[Source records]
Start of Block

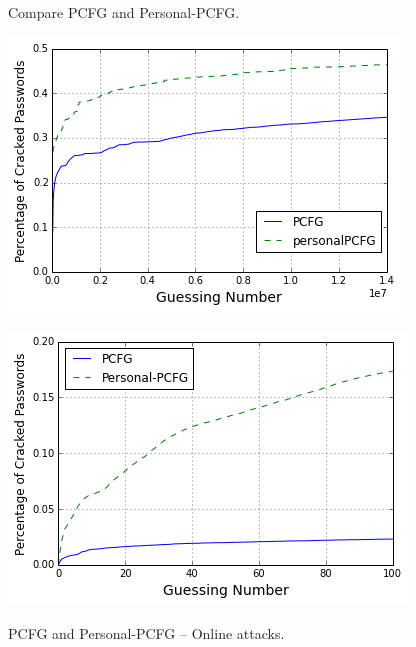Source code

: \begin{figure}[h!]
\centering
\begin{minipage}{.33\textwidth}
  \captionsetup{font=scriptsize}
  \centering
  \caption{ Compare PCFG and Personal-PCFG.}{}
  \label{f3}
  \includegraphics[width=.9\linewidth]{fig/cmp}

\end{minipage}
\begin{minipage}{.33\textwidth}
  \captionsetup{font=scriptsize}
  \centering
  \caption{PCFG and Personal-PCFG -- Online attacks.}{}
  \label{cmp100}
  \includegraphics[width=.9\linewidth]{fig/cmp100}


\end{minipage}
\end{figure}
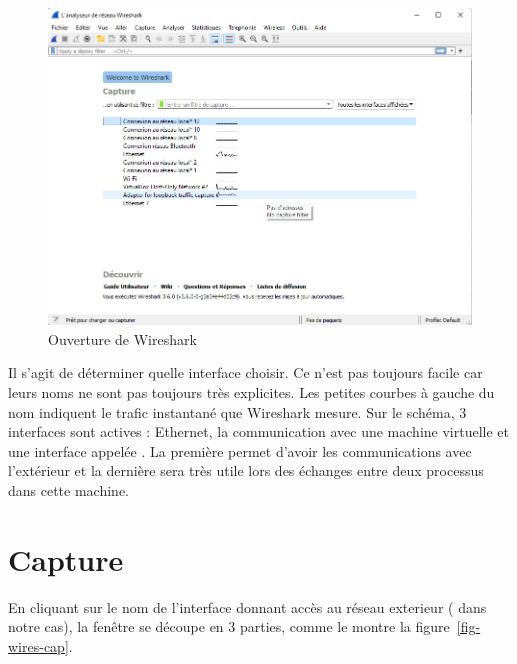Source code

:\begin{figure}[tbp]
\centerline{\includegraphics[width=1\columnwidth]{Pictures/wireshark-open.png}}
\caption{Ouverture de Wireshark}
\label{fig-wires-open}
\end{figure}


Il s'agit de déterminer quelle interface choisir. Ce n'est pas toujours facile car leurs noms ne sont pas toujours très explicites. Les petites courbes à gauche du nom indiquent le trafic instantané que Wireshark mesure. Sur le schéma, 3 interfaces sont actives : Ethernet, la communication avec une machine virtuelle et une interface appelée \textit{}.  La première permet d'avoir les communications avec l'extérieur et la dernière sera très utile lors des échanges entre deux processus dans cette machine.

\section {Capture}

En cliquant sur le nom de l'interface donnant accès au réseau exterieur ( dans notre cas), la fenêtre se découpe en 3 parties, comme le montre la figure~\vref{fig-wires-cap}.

End of Block
Start of Block

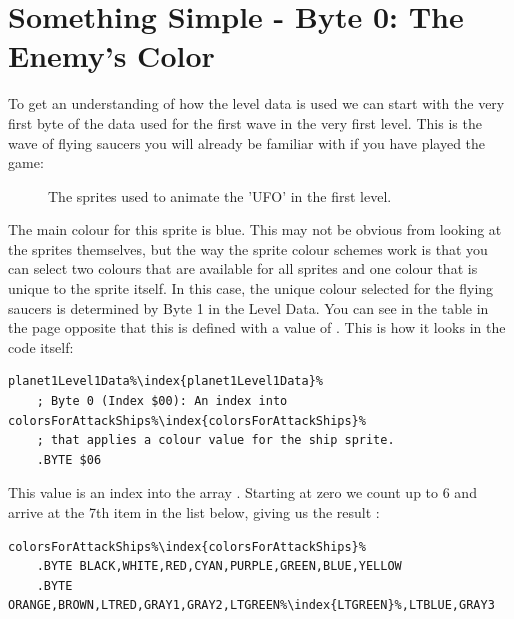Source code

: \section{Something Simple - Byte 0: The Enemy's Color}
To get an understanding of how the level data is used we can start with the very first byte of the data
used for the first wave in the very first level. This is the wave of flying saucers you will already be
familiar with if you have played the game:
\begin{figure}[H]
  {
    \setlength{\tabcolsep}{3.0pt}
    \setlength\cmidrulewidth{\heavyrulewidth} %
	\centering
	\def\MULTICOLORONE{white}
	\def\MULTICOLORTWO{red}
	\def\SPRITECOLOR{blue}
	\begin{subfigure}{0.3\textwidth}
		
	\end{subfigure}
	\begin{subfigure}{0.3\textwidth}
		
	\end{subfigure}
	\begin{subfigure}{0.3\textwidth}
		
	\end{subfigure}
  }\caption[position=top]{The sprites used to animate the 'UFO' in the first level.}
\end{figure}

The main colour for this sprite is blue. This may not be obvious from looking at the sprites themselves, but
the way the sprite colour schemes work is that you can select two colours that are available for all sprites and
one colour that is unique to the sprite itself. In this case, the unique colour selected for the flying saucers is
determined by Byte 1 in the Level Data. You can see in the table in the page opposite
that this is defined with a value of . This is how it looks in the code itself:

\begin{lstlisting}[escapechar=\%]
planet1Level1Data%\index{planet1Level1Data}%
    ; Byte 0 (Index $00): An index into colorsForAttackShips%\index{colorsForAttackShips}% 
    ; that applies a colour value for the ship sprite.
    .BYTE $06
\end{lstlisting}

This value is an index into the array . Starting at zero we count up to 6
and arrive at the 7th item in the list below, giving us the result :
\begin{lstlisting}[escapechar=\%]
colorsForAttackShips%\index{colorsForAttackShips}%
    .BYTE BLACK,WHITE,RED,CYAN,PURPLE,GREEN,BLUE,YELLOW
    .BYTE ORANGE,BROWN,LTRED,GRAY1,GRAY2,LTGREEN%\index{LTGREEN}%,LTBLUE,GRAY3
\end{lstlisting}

End of Block
Start of Block

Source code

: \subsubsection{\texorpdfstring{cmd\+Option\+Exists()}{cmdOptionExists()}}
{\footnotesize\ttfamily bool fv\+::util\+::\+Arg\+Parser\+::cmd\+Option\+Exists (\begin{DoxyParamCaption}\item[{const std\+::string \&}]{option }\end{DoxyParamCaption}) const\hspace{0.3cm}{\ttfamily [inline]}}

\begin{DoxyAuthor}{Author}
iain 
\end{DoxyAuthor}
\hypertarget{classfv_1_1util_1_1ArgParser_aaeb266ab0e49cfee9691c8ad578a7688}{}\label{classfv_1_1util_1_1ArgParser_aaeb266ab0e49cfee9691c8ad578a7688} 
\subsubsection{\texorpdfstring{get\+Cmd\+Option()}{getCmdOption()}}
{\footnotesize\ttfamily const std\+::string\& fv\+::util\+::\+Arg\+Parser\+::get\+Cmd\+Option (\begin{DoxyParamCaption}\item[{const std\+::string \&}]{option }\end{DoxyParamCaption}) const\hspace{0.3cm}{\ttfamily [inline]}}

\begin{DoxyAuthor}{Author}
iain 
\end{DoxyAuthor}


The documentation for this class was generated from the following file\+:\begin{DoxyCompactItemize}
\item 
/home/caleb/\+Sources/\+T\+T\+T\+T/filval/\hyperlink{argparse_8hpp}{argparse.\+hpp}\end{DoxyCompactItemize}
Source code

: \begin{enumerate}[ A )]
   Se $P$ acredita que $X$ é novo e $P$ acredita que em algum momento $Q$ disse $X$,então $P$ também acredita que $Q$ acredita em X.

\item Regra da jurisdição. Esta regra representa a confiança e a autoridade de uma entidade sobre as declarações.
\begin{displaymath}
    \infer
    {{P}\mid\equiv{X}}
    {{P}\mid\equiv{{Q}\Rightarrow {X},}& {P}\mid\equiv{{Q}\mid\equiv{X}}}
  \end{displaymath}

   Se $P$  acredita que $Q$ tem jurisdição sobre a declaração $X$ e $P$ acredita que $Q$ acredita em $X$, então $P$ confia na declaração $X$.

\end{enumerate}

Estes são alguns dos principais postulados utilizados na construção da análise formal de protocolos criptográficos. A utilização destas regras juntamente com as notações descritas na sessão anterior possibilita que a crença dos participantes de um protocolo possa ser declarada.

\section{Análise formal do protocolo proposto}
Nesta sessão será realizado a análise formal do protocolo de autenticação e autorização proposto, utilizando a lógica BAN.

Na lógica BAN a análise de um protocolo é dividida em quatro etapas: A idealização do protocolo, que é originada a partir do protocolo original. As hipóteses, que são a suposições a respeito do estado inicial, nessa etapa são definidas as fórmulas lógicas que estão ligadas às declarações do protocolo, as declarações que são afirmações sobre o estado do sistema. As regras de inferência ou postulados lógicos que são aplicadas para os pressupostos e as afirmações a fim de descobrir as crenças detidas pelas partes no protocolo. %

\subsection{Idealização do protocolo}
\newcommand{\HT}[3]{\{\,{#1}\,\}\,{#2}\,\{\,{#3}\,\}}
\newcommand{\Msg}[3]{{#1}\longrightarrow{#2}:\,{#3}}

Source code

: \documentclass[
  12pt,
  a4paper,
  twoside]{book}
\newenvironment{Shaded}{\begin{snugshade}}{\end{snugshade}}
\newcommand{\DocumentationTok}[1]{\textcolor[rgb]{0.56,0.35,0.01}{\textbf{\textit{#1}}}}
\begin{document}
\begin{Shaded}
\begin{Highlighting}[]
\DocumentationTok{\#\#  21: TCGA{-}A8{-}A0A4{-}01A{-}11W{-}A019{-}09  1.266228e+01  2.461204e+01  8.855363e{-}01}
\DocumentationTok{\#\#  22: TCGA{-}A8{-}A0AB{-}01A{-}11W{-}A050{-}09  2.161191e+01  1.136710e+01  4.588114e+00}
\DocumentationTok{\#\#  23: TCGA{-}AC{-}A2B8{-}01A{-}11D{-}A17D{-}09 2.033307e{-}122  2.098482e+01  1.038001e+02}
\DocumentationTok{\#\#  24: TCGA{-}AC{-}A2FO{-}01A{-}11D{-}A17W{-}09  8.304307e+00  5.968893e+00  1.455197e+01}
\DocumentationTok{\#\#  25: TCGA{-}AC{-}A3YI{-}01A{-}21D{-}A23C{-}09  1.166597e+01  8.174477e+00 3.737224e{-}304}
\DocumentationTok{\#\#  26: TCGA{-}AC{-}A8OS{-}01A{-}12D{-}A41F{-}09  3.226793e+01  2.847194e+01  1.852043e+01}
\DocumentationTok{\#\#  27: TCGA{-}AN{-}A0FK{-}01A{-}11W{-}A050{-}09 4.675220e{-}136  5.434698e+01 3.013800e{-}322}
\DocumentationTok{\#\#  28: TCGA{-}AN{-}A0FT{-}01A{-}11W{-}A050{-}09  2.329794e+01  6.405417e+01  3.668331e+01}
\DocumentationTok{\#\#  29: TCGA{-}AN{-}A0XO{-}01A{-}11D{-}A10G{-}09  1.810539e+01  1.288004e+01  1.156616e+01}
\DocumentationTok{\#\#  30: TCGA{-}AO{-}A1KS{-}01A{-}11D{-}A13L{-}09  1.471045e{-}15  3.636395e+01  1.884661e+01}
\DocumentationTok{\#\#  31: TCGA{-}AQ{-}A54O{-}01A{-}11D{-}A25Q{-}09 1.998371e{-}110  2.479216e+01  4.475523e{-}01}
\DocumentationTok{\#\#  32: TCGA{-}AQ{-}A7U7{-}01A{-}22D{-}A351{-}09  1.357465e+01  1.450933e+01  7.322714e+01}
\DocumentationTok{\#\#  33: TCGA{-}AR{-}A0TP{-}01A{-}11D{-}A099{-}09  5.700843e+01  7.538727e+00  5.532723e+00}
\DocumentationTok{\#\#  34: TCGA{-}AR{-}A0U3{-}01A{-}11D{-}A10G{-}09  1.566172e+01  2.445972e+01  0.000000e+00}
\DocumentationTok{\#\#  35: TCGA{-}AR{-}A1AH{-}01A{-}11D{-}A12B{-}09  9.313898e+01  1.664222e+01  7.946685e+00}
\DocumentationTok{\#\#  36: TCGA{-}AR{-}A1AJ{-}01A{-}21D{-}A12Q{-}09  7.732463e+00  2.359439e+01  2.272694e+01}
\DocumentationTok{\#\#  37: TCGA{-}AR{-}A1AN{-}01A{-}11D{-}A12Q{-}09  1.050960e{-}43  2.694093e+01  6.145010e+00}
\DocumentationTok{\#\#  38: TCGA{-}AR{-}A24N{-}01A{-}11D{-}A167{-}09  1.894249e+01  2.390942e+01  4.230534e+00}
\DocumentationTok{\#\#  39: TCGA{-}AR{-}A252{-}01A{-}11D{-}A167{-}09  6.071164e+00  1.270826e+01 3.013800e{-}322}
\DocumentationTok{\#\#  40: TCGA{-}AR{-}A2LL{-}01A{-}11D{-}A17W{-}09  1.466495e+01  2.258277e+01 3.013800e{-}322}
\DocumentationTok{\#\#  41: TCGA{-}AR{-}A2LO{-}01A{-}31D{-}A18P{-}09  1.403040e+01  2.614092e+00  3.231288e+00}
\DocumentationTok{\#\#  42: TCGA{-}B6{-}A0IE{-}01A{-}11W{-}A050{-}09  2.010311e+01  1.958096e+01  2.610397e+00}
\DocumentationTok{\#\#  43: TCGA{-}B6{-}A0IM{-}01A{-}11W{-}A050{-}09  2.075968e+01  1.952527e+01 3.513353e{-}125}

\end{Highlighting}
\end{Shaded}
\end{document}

End of Block

Whenever a line of the data holds the string "Highlighting", pick that line out.

\begin{Highlighting}[]
\end{Highlighting}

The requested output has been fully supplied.